Our arrangement obligates us to keep everything in the open, and I think it can serve as a model for how industry can support the public commons for the benefit of all. I’d like to say “thank you” to the team at DNAnexus, and also to all of the researchers who are using freebayes to further our understanding of the natural world! I’m looking forward to enabling some really cool research.

(By the way, I should make clear that the views on this blog are mine, and are not meant to represent those of DNAnexus.)

To begin


I’m Erik.

I am proud to be from the warm-hearted Commonwealth of Kentucky.

I grew up in the state’s tiny capital city, Frankfort. A childhood of exposure to government and psychology primed me to study society, which I did when I went to college. But I began to follow an unusual path. A persistent curiosity about computing led me to take a handful of computer science courses. I stated to write programs to enable my social science research. I installed Linux on my laptop and started learning everything I could about open source software. My thesis (since lost ಥل͟ಥ) focused on peer production in Wikipedia, reddit , and Linux and the ways that the pattern of communication that a technology enables affect the societies that use it.

After graduating I worked on an assortment of research projects as a contractor, programming with open source tools and writing free software.

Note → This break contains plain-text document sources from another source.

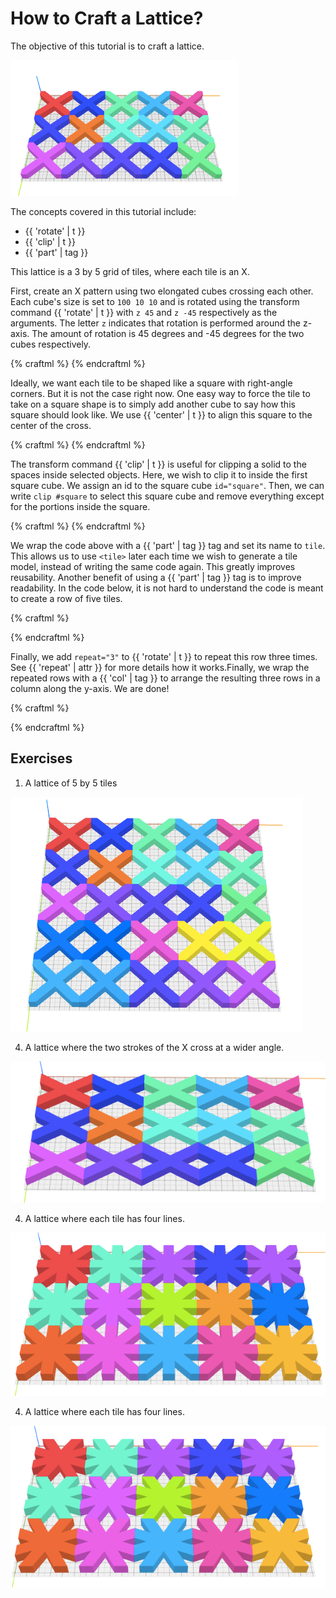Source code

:# How to Craft a Lattice?

The objective of this tutorial is to craft a lattice.

![objective](objective.png)

The concepts covered in this tutorial include:
* {{ 'rotate' | t }}
* {{ 'clip' | t }}
* {{ 'part' | tag }}

This lattice is a 3 by 5 grid of tiles, where each tile is an X.

First, create an X pattern using two elongated cubes crossing each other.
Each cube's size is set to `100 10 10` and is rotated using the transform
command {{ 'rotate' | t }} with `z 45` and `z -45` respectively as the arguments.
The letter `z` indicates that rotation is
performed around the z-axis. The amount of rotation is 45 degrees and -45 degrees
for the two cubes respectively.

{% craftml %}
<cube size="100 10 10" t="rotate z 45"/>
<cube size="100 10 10" t="rotate z -45"/>
{% endcraftml %}

Ideally, we want each tile to be shaped like a square with right-angle corners.
But it is not the case right now. One easy way to force the tile to take on
a square shape is to simply add another cube to say how this square should
look like. We use {{ 'center' | t }} to align this square to the center of the cross.

{% craftml %}
<g l="center xy">
  <cube size="50 50 10" id="square"/>
  <cube size="100 10 10" t="rotate z 45"/>
  <cube size="100 10 10" t="rotate z -45"/>
</g>
{% endcraftml %}

The transform command {{ 'clip' | t }} is useful for clipping a solid to the spaces inside
selected objects. Here, we wish to clip it to inside the first square cube.
We assign an id to the square cube `id="square"`.
Then, we can write `clip #square` to select this square cube and remove
everything except for the portions inside the square.

{% craftml %}
<g l="center xy" t="clip #square">
  <cube size="50 50 10" id="square"/>
  <cube size="100 10 10" t="rotate z 45"/>
  <cube size="100 10 10" t="rotate z -45"/>
</g>
{% endcraftml %}

We wrap the code above with a {{ 'part' | tag }} tag and set its name to `tile`. This
allows us to use `<tile>` later each time we wish to generate a tile model,
instead of writing the same code again. This greatly improves reusability.
Another benefit of using a {{ 'part' | tag }} tag is to improve readability. In the code
below, it is not hard to understand the code is meant to create a row of
five tiles.

{% craftml %}
<part name="tile">
  <g l="center xy" t="clip #square">
    <cube size="50 50 10" id="square"/>
    <cube size="100 10 10" t="rotate z 45"/>
    <cube size="100 10 10" t="rotate z -45"/>
  </g>
</part>

<row>
  <tile/>
  <tile/>
  <tile/>
  <tile/>
  <tile/>
</row>
{% endcraftml %}

Finally, we add `repeat="3"` to {{ 'rotate' | t }} to repeat this row three times.
See {{ 'repeat' | attr }} for more details how it works.Finally, we
wrap the repeated rows with a {{ 'col' | tag }} to arrange the resulting three rows in a
column along the y-axis. We are done!

{% craftml %}
<part name="tile">
  <g l="center xy" t="clip #square">
    <cube size="50 50 10" id="square"/>
    <cube size="100 10 10" t="rotate z 45"/>
    <cube size="100 10 10" t="rotate z -45"/>
  </g>
</part>

<col>
  <row repeat="3">
    <tile/>
    <tile/>
    <tile/>
    <tile/>
    <tile/>    
  </row>
</col>
{% endcraftml %}

## Exercises

1. A lattice of 5 by 5 tiles

  ![exercise](exercise1.png)

4. A lattice where the two strokes of the X cross at a wider angle.

  ![exercise](exercise2.png)

4. A lattice where each tile has four lines.

  ![exercise](exercise3.png)

4. A lattice where each tile has four lines.

  ![exercise](exercise4.png)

The gig that caught my mind on fire was an idealistic but ill-fated attempt to bring the Polony sequencer to market as a the first fully open source DNA sequencing platform. After another job embedded in free software (at One Laptop Per Child), I found myself unemployed, making music and looking for a nice job. With a friend’s help I found my way back into biology, with a job focused on building computational techniques for handling sequencing data.

I still work in genomics. It has been an amazing experience to be part of front lines in the effort to observe the universe of DNA that defines life on our small planet. In these years the cost of observing DNA has fallen precipitously, and we have really extended our understanding of the biology of the world and ourselves. To a serious bio nerd, he only thing more cool than this is what happens next, as the need to make and refine microscopes wanes and we begin to focus ourselves on creating and changing things using the knowledge that genomics makes easy to come to.

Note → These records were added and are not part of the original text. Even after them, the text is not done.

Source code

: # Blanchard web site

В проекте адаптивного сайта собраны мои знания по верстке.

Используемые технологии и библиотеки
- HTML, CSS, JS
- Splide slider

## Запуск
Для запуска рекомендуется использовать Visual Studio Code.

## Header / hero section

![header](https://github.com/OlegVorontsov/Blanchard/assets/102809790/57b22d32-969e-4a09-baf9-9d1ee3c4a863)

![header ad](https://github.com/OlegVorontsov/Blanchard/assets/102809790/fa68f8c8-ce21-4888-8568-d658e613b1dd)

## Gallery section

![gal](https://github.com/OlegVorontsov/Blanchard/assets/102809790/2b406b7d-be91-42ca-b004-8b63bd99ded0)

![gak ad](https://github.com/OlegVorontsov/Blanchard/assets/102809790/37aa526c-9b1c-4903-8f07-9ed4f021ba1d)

I find it strange that I never really had a blog. I have been addicted to the internet since the web was unleashed on Prodigy in 1994. I spent years living with active bloggers and going to iron blogger parties they threw. I’ve run my own could host for ages. All that should matter, but until now I’ve not had much that I needed to explain that couldn’t be expressed in code and through direct communication.

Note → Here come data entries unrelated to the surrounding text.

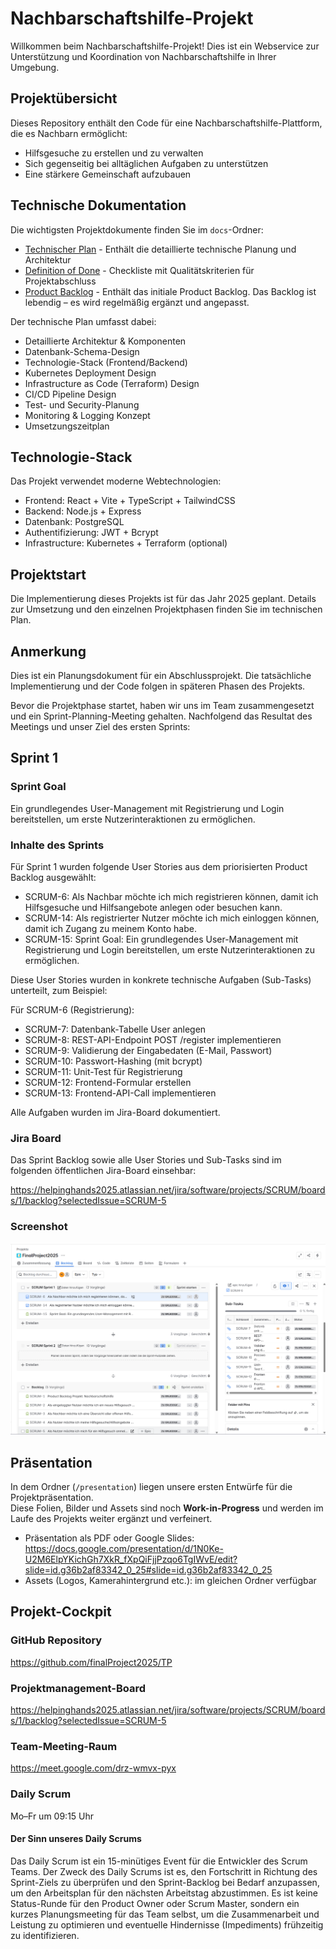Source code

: # Nachbarschaftshilfe-Projekt

Willkommen beim Nachbarschaftshilfe-Projekt! Dies ist ein Webservice zur Unterstützung und Koordination von Nachbarschaftshilfe in Ihrer Umgebung.

## Projektübersicht

Dieses Repository enthält den Code für eine Nachbarschaftshilfe-Plattform, die es Nachbarn ermöglicht:
- Hilfsgesuche zu erstellen und zu verwalten
- Sich gegenseitig bei alltäglichen Aufgaben zu unterstützen
- Eine stärkere Gemeinschaft aufzubauen

## Technische Dokumentation

Die wichtigsten Projektdokumente finden Sie im `docs`-Ordner:

- [Technischer Plan](docs/technical_plan.md) - Enthält die detaillierte technische Planung und Architektur
- [Definition of Done](docs/DoD.md) - Checkliste mit Qualitätskriterien für Projektabschluss
- [Product Backlog](docs/product-backlog.md) - Enthält das initiale Product Backlog. Das Backlog ist lebendig – es wird regelmäßig ergänzt und angepasst.

Der technische Plan umfasst dabei:
- Detaillierte Architektur & Komponenten
- Datenbank-Schema-Design
- Technologie-Stack (Frontend/Backend)
- Kubernetes Deployment Design
- Infrastructure as Code (Terraform) Design
- CI/CD Pipeline Design
- Test- und Security-Planung
- Monitoring & Logging Konzept
- Umsetzungszeitplan

## Technologie-Stack

Das Projekt verwendet moderne Webtechnologien:
- Frontend: React + Vite + TypeScript + TailwindCSS
- Backend: Node.js + Express
- Datenbank: PostgreSQL
- Authentifizierung: JWT + Bcrypt
- Infrastructure: Kubernetes + Terraform (optional)

## Projektstart

Die Implementierung dieses Projekts ist für das Jahr 2025 geplant. Details zur Umsetzung und den einzelnen Projektphasen finden Sie im technischen Plan.

## Anmerkung

Dies ist ein Planungsdokument für ein Abschlussprojekt. Die tatsächliche Implementierung und der Code folgen in späteren Phasen des Projekts.

Bevor die Projektphase startet, haben wir uns im Team zusammengesetzt und ein Sprint-Planning-Meeting gehalten. Nachfolgend das Resultat des Meetings und unser Ziel des ersten Sprints:

## Sprint 1

### Sprint Goal

Ein grundlegendes User-Management mit Registrierung und Login bereitstellen, um erste Nutzerinteraktionen zu ermöglichen.

### Inhalte des Sprints

Für Sprint 1 wurden folgende User Stories aus dem priorisierten Product Backlog ausgewählt:

- SCRUM-6: Als Nachbar möchte ich mich registrieren können, damit ich Hilfsgesuche und Hilfsangebote anlegen oder besuchen kann.
- SCRUM-14: Als registrierter Nutzer möchte ich mich einloggen können, damit ich Zugang zu meinem Konto habe.
- SCRUM-15: Sprint Goal: Ein grundlegendes User-Management mit Registrierung und Login bereitstellen, um erste Nutzerinteraktionen zu ermöglichen.

Diese User Stories wurden in konkrete technische Aufgaben (Sub-Tasks) unterteilt, zum Beispiel:

Für SCRUM-6 (Registrierung):

- SCRUM-7: Datenbank-Tabelle User anlegen
- SCRUM-8: REST-API-Endpoint POST /register implementieren
- SCRUM-9: Validierung der Eingabedaten (E-Mail, Passwort)
- SCRUM-10: Passwort-Hashing (mit bcrypt)
- SCRUM-11: Unit-Test für Registrierung
- SCRUM-12: Frontend-Formular erstellen
- SCRUM-13: Frontend-API-Call implementieren

Alle Aufgaben wurden im Jira-Board dokumentiert.

### Jira Board

Das Sprint Backlog sowie alle User Stories und Sub-Tasks sind im folgenden öffentlichen Jira-Board einsehbar:

https://helpinghands2025.atlassian.net/jira/software/projects/SCRUM/boards/1/backlog?selectedIssue=SCRUM-5

### Screenshot

![Jira Board](./screenshots/Jira_FinalProject2025.png)

## Präsentation

In dem Ordner (`/presentation`) liegen unsere ersten Entwürfe für die Projektpräsentation.  
Diese Folien, Bilder und Assets sind noch **Work-in-Progress** und werden im Laufe des Projekts weiter ergänzt und verfeinert.  

- Präsentation als PDF oder Google Slides:  https://docs.google.com/presentation/d/1N0Ke-U2M6ElpYKichGh7XkR_fXpQiFjjPzqo6TgIWvE/edit?slide=id.g36b2af83342_0_25#slide=id.g36b2af83342_0_25
- Assets (Logos, Kamerahintergrund etc.): im gleichen Ordner verfügbar

## Projekt-Cockpit

### GitHub Repository  
https://github.com/finalProject2025/TP

### Projektmanagement-Board  
https://helpinghands2025.atlassian.net/jira/software/projects/SCRUM/boards/1/backlog?selectedIssue=SCRUM-5

### Team-Meeting-Raum  
https://meet.google.com/drz-wmvx-pyx

### Daily Scrum  
Mo–Fr um 09:15 Uhr

#### Der Sinn unseres Daily Scrums  
Das Daily Scrum ist ein 15-minütiges Event für die Entwickler des Scrum Teams. 
Der Zweck des Daily Scrums ist es, den Fortschritt in Richtung des Sprint-Ziels zu überprüfen und den Sprint-Backlog bei Bedarf anzupassen, 
um den Arbeitsplan für den nächsten Arbeitstag abzustimmen. Es ist keine Status-Runde für den Product Owner oder Scrum Master, 
sondern ein kurzes Planungsmeeting für das Team selbst, um die Zusammenarbeit und Leistung zu optimieren und eventuelle Hindernisse (Impediments) frühzeitig zu identifizieren.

This is changing. Today I live in England as a PhD student, and a big part of why I am here is that I want to focus on writing. I am also beginning to work on larger projects, and as these start to become more diffuse I find I am spending lots of time explaining ideas by text and email. Sometimes this format is the right way to share a small, clean idea. With enough care, a string of posts can become a paper or a book. I’d like to work in the open as much as possible. As time allows, I’ll try to do that here.

What will I write about? Eventually, everything! But first, I have interests in science, art, and communication which writing can help focus and I hope to explore here. More importantly, there are a pile of ideas that I want to unpack from the last half decade of effort. I’ve worked on applying Bayesian filters to detecting and genotyping genomic variation (known as variant calling). I’m also proud to have been part of the just-completed 1000 Genomes Project. I committed the last year to developing technology that uses the results of that project as a reference system in further analysis: variation graphs. With these we feed our knowledge of genomic variation back into the thing we align new reads to, which stands to make a huge array of problems in observing DNA vanish. More on that soon!